3° pleegkind: het kind waarvoor het personeelslid of zijn echtgenote of samenwonende partner in het kader van pleegzorg is aangesteld door de rechtbank, door een door de bevoegde gemeenschap erkende dienst voor pleegzorg, of door de bevoegde gemeenschapsdiensten inzake jeugdbescherming;

4° pleegvader en - moeder: de pleegouder die in het kader van pleegzorg is aangesteld door de rechtbank, door een door de bevoegde gemeenschap erkende dienst voor pleegzorg, of door de bevoegde gemeenschapsdiensten inzake jeugdbescherming.

[8B.Vl.R. van 19/04/2024
B.S. 11/06/2024
5° zwangerschapsverlies: alle vormen van zwangerschapsverlies zowel medisch als spontaan ingeleid, vanaf het ogenblik dat het verlies zich voordoet, vanaf het begin van de zwangerschap tot en met 180 kalenderdagen zwangerschap, zonder dat het personeelslid een attest hoeft voor te leggen.8B.Vl.R. van 19/04/2024
B.S. 11/06/2024
]

§ 2. De personeelsleden, vermeld in artikel 1, krijgen omstandigheidsverlof naar aanleiding van de volgende gebeurtenissen:

1° huwelijk van het personeelslid en het afleggen van een verklaring van wettelijke samenwoning door het personeelslid: twee werkdagen;

2° huwelijk of afleggen van een verklaring van wettelijke samenwoning van een kind van het personeelslid, van de echtgenoot of echtgenote of samenwonende partner: twee werkdagen;

3° huwelijk van bloed- of aanverwant in de eerste graad, die geen kind is, of in de tweede graad, van het personeelslid, van de echtgenoot of echtgenote of samenwonende partner: de dag van het huwelijk;

4° overlijden van de echtgenoot of echtgenote of samenwonende partner, van een kind van het personeelslid of van zijn echtgenoot of echtgenote of samenwonende partner of overlijden van een pleegkind in het kader van een langdurige pleegzorg op het moment van het overlijden of in het verleden: tien werkdagen waarbij drie dagen door het personeelslid te kiezen tijdens de periode die begint met de dag van het overlijden en eindigt de dag van de begrafenis en zeven dagen door het personeelslid te kiezen binnen het jaar na de dag van het overlijden. Er kan van de beide perioden waarin deze dagen opgenomen moeten worden, afgeweken worden op vraag van het personeelslid met akkoord van de inrichtende macht of het centrumbestuur;

5° overlijden van de vader, moeder, stiefvader, stiefmoeder, schoonzoon, schoondochter van het personeelslid of van zijn echtgenoot of echtgenote of samenwonende partner: vier werkdagen, door het personeelslid te kiezen tijdens de periode die begint met de dag van het overlijden en eindigt de dag van de begrafenis.

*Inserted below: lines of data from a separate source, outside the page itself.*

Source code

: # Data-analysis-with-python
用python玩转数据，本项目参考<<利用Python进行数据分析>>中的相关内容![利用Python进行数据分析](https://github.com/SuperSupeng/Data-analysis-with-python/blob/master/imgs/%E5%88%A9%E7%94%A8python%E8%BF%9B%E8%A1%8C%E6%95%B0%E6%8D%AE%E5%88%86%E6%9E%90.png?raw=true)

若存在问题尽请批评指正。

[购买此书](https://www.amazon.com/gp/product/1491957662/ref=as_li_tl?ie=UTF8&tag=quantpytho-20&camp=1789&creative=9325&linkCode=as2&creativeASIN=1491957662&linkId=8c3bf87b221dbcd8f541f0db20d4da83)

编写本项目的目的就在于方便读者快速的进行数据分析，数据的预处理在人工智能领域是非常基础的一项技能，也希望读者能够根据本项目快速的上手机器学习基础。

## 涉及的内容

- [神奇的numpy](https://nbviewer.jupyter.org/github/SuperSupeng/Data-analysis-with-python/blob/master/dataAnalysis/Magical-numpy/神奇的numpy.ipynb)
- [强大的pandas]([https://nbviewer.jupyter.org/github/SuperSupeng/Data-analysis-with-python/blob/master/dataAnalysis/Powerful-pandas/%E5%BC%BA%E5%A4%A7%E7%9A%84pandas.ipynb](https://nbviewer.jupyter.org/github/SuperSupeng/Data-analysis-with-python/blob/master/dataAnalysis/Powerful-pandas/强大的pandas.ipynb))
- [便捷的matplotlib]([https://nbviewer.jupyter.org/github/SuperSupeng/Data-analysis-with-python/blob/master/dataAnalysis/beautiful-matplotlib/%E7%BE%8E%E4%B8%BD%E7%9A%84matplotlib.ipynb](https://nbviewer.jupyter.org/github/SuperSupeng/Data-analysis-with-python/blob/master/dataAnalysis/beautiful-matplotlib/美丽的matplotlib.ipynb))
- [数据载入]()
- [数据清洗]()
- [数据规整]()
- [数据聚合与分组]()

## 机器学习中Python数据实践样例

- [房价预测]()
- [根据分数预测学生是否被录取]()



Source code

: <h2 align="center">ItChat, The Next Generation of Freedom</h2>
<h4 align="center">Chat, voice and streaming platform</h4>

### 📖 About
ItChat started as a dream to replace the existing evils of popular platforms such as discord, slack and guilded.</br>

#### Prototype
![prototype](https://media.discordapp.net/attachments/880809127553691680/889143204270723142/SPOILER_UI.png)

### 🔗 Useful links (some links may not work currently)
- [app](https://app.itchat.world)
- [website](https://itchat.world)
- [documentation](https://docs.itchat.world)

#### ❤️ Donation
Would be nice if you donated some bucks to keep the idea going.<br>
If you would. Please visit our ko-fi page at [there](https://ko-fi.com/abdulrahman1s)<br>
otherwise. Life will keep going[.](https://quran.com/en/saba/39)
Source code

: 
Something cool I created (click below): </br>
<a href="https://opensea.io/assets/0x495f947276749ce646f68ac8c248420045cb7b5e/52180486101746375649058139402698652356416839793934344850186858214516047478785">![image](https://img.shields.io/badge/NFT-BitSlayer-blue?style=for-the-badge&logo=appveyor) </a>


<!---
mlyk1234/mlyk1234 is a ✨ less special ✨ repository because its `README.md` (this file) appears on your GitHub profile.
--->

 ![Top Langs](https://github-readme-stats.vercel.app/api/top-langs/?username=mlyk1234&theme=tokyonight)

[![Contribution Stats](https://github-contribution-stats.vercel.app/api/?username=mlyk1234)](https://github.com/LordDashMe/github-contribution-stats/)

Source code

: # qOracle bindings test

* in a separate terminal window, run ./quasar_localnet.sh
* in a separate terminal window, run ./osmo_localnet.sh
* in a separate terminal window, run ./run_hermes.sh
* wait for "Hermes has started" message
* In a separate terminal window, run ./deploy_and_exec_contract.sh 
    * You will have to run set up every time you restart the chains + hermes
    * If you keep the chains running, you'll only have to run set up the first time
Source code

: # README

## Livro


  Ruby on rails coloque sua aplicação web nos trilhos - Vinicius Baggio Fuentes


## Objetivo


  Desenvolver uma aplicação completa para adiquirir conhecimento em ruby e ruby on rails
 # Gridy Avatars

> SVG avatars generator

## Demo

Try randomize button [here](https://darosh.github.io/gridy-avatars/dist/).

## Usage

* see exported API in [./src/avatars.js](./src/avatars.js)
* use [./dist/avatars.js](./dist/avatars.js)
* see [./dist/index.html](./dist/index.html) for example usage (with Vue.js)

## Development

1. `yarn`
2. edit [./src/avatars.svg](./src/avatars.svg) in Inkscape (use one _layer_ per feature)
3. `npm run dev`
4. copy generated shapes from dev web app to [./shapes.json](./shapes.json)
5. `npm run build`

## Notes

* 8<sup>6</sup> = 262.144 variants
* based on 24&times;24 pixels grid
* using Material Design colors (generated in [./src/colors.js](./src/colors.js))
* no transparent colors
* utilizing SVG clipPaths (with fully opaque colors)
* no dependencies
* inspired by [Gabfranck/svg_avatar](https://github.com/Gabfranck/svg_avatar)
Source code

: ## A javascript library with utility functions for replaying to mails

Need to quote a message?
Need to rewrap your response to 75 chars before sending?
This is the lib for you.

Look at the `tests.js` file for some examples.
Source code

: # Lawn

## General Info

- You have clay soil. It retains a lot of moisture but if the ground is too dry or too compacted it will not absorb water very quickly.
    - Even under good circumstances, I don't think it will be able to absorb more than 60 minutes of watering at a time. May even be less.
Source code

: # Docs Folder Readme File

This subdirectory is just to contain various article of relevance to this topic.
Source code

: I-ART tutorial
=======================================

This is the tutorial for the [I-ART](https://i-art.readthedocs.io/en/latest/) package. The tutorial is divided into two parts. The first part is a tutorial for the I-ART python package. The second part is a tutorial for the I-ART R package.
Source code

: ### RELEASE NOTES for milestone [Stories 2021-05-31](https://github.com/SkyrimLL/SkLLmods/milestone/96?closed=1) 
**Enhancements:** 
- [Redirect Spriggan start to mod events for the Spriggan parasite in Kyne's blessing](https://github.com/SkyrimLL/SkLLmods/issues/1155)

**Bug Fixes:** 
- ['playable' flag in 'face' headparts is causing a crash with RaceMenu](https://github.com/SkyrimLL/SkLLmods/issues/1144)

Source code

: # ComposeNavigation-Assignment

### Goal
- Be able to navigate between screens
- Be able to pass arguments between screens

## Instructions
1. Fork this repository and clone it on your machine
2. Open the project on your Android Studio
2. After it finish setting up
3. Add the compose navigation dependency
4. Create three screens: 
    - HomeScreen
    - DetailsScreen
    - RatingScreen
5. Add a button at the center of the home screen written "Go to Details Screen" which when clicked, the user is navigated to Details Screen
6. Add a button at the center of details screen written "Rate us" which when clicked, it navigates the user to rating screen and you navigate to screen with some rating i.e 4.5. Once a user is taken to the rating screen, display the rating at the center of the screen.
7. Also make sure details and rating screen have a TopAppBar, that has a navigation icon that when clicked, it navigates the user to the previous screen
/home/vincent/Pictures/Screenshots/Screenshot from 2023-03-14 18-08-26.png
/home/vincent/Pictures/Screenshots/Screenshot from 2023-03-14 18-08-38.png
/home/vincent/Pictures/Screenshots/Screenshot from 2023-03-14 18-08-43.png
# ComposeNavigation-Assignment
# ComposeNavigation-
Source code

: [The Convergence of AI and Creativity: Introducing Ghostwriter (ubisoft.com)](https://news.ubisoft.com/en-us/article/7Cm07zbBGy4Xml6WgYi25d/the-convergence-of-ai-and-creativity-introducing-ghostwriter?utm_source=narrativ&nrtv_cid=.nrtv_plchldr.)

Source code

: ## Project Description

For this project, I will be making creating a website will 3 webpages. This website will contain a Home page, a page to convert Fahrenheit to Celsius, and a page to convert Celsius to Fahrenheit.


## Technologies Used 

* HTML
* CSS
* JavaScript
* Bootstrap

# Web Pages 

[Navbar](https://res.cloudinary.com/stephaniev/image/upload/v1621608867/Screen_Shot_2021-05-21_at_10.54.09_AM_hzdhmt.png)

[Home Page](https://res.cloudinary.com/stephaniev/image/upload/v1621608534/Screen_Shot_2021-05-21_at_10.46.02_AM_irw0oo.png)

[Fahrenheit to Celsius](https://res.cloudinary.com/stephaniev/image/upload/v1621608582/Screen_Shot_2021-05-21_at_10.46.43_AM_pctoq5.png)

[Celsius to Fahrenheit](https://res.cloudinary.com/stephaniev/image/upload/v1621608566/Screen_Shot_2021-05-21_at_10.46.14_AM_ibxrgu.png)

Er kan van de periode waarin deze dagen opgenomen moeten worden, afgeweken worden op vraag van het personeelslid met akkoord van de inrichtende macht of het centrumbestuur;

6° overlijden van de pleegvader of pleegmoeder van het personeelslid in het kader van langdurige pleegzorg op het moment van het overlijden: vier werkdagen, door het personeelslid te kiezen tijdens de periode die begint met de dag van het overlijden en eindigt de dag van de begrafenis. Er kan van de periode waarin deze dagen opgenomen moeten worden, afgeweken worden op vraag van het personeelslid met akkoord van de inrichtende macht of het centrumbestuur;

7° overlijden van een bloed- of aanverwant in om het even welke graad van het personeelslid of van de echtgenoot of echtgenote of samenwonende partner, die onder hetzelfde dak woont als het personeelslid: twee werkdagen, door het personeelslid te kiezen tijdens de periode die begint met de dag van het overlijden en eindigt de dag van de begrafenis. Er kan van de periode waarin deze dagen opgenomen moeten worden, afgeweken worden op vraag van het personeelslid met akkoord van de inrichtende macht of het centrumbestuur;

8° overlijden van een bloed- of aanverwant in de tweede graad van het personeelslid of van de echtgenoot of echtgenote of samenwonende partner, die niet onder hetzelfde dak woont als het personeelslid: één werkdag, door het personeelslid op te nemen op de dag van de begrafenis. Deze dag kan op een ander moment worden opgenomen op vraag van het personeelslid met een akkoord van de inrichtende macht of het centrumbestuur;

9° overlijden van een pleegkind van het personeelslid of van zijn echtgenoot of echtgenote of samenwonende partner in het kader van kortdurende pleegzorg op het moment van het overlijden: één werkdag, door het personeelslid op te nemen op de dag van de begrafenis. Deze dag kan op een ander moment worden opgenomen op vraag van het personeelslid met akkoord van de inrichtende macht of het centrumbestuur;

10° bijwonen van een bijeenkomst van een familieraad, bijeengeroepen door de vrederechter: één werkdag;

11° oproeping als getuige voor een rechtscollege of persoonlijke verschijning op aanmaning van een rechtscollege: de nodige tijd;

12° de uitoefening van het ambt van voorzitter, van bijzitter of van secretaris van een stembureau of een stemopnemingsbureau: de nodige tijd;

13° om deel uit te maken van de jury van het hof van assisen: de duur van de zitting.

[8B.Vl.R. van 19/04/2024
B.S. 11/06/2024
14° zwangerschapsverlies van het personeelslid dat zwanger was en dit gemeld had aan de leidinggevende conform artikel X-5.2 van de codex over het welzijn op het werk: twee werkdagen.8B.Vl.R. van 19/04/2024
B.S. 11/06/2024
]

§ 3. In afwijking van § 2, 1°, krijgen de leden van het administratief personeel, de administratief medewerker van het beleids- en ondersteunend personeel, de administratief medewerker van het ondersteunend personeel en de vastbenoemde leden van het meesters-, vak- en dienstpersoneel voor hun huwelijk of voor het afleggen van een verklaring van wettelijke samenwoning vier werkdagen.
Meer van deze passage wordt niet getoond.